The 26-year-old became Britain’s first ever Indian Wells champion with a 3-6, 6-4, 6-1 defeat of Georgia’s Nikoloz Basilashvili in California, coming back from a set and a break down.
Victory marks the stunning high of an incredible season for Norrie – who was ranked 74th in the world at the beginning of the year. Today, he wakes up ranked 15th in the world and number one in Britain.
“It means so much to me, my biggest title. I’m so happy, I can’t even describe it right now,” Norrie said during his on-court interview after the match.
“It’s absolutely massive for me and my team. I can’t really believe it.”
His sixth final this year – a record matched only by world number one Novak Djokovic – victory in Indian Wells marks a second career title in three months for Norrie, who won at Los Cabos in Mexico in July.

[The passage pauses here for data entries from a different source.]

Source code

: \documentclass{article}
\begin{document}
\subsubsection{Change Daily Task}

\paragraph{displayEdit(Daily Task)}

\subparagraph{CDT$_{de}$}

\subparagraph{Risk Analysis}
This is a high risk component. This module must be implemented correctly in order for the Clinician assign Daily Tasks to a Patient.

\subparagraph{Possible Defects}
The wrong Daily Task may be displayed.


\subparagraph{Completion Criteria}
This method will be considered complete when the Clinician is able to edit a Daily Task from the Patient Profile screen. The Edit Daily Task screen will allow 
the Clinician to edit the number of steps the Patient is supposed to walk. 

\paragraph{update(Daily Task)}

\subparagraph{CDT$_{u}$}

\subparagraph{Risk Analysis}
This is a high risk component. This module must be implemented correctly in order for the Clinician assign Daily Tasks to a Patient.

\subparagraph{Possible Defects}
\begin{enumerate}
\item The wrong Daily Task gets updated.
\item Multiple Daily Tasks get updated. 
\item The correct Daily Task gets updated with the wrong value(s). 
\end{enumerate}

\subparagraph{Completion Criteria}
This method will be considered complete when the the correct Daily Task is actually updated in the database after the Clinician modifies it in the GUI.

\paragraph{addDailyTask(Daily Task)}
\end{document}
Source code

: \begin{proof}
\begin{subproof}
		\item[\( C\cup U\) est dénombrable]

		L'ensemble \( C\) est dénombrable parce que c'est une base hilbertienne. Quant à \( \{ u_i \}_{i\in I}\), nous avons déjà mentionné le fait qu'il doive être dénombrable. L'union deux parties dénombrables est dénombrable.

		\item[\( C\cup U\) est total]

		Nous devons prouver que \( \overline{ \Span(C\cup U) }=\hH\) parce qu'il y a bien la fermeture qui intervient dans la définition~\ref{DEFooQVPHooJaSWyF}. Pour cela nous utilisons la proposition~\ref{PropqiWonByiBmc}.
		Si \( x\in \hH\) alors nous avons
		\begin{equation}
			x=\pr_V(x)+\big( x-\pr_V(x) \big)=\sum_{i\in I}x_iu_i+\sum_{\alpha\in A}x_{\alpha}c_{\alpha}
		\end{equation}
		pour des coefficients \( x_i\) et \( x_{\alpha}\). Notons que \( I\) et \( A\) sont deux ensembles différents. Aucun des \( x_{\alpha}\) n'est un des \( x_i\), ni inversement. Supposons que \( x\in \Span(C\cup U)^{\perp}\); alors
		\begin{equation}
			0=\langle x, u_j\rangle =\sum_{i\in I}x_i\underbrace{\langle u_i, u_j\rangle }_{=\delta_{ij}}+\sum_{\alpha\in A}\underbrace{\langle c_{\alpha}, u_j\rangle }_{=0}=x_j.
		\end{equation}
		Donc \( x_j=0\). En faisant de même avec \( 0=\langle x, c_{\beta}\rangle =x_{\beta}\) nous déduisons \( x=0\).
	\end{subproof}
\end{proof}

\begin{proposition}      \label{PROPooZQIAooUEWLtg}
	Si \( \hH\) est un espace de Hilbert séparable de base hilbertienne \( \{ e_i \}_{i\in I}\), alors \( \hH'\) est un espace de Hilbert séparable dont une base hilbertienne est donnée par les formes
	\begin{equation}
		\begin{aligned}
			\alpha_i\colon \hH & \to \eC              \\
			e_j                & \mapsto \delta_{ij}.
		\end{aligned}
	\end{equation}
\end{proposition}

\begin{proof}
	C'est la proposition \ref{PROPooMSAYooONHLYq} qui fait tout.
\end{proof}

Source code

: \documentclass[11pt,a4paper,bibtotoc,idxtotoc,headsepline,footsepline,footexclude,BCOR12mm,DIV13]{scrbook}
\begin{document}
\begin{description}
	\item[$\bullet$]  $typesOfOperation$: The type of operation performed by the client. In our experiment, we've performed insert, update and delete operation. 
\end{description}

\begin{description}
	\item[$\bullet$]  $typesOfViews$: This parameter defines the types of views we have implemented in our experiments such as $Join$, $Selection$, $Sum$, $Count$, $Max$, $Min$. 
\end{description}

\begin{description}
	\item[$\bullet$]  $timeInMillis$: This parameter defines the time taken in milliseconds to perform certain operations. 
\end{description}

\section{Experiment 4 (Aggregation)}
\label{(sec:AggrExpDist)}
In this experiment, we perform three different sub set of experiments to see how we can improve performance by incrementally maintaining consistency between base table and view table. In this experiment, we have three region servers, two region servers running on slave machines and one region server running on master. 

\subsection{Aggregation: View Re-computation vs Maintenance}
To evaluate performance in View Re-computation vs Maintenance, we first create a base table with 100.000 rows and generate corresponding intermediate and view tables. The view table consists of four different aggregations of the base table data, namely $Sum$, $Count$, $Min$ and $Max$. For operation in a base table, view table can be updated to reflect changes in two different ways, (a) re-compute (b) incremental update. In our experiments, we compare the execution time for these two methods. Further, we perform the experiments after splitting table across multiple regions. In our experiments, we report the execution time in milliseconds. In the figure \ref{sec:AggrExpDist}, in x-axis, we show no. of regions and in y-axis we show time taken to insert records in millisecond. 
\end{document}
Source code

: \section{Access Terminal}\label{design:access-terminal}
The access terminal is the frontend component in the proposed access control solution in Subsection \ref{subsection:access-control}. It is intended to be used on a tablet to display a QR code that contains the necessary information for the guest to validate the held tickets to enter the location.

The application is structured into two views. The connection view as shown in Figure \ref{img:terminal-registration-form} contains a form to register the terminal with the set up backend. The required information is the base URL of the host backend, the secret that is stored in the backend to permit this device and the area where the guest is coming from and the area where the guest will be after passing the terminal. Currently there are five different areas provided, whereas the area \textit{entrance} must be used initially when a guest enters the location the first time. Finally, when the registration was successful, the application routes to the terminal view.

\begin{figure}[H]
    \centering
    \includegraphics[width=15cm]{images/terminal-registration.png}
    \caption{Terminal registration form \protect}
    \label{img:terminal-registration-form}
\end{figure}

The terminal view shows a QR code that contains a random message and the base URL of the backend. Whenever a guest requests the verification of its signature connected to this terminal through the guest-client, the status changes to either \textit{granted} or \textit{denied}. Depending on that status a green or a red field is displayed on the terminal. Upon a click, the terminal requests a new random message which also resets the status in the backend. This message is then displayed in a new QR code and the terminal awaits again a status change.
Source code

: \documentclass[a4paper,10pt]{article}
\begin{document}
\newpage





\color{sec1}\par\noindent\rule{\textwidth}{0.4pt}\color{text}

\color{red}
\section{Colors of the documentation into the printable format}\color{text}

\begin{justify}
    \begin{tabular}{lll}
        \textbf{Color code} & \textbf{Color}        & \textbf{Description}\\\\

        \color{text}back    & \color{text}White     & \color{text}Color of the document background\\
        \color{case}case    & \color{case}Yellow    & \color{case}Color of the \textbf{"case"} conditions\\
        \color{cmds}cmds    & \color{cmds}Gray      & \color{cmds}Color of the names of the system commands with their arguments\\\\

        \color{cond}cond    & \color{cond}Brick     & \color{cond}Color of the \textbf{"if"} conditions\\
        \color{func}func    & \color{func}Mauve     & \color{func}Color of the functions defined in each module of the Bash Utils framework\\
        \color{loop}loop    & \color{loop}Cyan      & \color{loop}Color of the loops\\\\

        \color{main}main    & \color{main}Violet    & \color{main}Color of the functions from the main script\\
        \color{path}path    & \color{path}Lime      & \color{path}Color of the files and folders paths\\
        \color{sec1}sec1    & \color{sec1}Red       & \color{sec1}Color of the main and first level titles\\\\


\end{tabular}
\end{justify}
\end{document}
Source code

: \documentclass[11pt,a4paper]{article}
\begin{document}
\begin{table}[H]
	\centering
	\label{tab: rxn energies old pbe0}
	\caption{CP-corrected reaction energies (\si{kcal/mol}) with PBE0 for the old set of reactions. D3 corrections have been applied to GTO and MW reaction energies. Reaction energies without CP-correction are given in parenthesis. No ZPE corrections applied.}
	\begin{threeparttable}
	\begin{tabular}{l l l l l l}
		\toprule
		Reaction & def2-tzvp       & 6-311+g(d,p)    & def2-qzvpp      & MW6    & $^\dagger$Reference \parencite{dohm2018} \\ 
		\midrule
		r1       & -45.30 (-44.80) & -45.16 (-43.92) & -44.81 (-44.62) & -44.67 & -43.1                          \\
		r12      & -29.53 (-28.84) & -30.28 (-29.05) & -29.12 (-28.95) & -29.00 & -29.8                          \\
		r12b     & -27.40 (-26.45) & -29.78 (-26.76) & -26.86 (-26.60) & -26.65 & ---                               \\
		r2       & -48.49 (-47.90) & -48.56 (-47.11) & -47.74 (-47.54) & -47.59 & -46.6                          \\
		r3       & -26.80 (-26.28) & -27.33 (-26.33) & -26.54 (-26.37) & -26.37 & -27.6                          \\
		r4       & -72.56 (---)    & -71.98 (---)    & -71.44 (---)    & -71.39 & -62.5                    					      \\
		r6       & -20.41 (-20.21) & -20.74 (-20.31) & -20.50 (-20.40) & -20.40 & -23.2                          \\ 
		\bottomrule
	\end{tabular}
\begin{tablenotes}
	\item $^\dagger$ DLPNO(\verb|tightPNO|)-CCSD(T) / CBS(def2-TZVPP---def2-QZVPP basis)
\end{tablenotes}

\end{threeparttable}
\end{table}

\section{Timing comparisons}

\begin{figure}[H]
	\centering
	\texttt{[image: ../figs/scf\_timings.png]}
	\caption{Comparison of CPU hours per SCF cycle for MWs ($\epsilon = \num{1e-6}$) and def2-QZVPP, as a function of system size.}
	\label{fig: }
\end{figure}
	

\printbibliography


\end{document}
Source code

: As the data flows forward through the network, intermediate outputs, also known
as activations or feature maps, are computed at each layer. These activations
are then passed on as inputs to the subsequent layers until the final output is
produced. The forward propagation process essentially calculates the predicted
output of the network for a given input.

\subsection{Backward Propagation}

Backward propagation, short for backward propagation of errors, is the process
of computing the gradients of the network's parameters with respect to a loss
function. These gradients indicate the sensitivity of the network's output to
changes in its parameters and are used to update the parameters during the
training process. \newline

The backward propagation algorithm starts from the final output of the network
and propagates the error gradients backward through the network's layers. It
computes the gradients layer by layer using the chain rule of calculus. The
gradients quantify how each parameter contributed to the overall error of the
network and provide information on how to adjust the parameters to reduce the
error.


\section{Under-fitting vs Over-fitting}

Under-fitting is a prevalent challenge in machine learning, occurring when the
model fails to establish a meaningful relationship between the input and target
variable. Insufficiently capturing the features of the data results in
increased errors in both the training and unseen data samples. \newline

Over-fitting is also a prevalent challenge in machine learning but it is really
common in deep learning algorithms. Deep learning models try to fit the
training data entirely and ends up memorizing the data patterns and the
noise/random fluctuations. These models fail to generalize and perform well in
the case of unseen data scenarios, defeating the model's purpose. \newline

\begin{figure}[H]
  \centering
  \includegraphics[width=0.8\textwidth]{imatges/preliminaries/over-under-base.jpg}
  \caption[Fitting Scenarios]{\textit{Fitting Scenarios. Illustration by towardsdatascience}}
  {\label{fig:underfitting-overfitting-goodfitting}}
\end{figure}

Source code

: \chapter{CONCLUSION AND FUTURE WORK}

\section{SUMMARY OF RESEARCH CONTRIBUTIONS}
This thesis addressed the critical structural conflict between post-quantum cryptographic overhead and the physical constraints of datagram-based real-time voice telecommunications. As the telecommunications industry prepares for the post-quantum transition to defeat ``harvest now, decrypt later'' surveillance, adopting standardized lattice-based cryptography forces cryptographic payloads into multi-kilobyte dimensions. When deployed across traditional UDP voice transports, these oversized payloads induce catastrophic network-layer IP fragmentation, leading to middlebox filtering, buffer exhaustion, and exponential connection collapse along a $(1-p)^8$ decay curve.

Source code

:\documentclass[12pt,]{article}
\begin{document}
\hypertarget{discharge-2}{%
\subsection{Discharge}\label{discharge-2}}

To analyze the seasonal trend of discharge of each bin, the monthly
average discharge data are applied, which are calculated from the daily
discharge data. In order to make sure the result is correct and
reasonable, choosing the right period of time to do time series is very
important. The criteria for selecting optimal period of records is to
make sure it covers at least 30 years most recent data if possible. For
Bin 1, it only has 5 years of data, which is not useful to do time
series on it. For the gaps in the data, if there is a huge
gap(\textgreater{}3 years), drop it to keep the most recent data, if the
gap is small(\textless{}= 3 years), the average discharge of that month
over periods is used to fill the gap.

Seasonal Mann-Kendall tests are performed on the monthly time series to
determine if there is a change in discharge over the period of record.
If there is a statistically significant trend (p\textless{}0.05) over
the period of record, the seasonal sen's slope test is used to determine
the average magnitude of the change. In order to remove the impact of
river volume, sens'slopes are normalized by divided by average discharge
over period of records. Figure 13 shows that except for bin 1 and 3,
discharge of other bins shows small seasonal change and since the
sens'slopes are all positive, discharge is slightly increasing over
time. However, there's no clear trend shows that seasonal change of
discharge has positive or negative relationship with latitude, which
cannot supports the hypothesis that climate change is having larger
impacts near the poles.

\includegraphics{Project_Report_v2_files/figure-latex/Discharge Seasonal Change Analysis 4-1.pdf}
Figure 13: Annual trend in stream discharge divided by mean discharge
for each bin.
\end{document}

Victory in Mexico had come just weeks after an impressive Wimbledon appearance against Roger Federer – Norrie providing a stern test for the eight-time champion in a 4-6, 6-4, 5-7, 4-6 round of 32 defeat.
Norrie had already made history before a ball was struck in the Indian Wells final, having become the first British player to reach an elite Masters 1000 event since Andy Murray’s victory in Paris in 2016.
“I’ve been really enjoying my tennis and really been enjoying being out on court and competing in the big moments,” Norrie said.
“I’m just really pleased with how I handled the occasion, and I think I’m doing that a lot better this year. I know I lost in a lot of finals so it’s nice to get the big one today.”
The Briton was forced to battle back from a set down following a strong start from Basilashvili, ranked 27th in the world.
Serving for a 3-1 lead in the second set, the 29-year-old Georgian looked set to take command, but Norrie broke his serve and never looked back to level the match and roar through the third set to take victory.
“I was a little bit uncomfortable [early on],” Norrie admitted.
“It was quite windy. For a stage, he went through and hit so many winners. It was tough for me to get some confidence. The rallies were really short and he was just blasting winners.
“But when I made a couple of big shots … in the second set, it gave me a lot of confidence, and I was able to find my feet again, start moving again and make the rallies physical like I’ve been doing all tournament and it worked in my favor.”
Norrie’s spectacular rise continues a fantastic few months for British tennis, following on from teenage sensation Raducanu’s stunning US Open victory in September.
The 18-year-old became the first British woman to win a major since Virginia Wade in 1977 with her victory over Canada’s Leylah Fernandez at Flushing Meadows, rocketing her status and sparking talk of the Brit becoming sports’ first billion dollar woman.
She has since fallen a little closer to earth however, losing in her first outing since that US Open triumph in the second round of Indian Wells earlier this month.
“Going into the match, I didn’t put any pressure on myself because in my mind I am so inexperienced,” Raducanu told reporters after the match.
“I am 18 years old. I need to cut myself some slack.”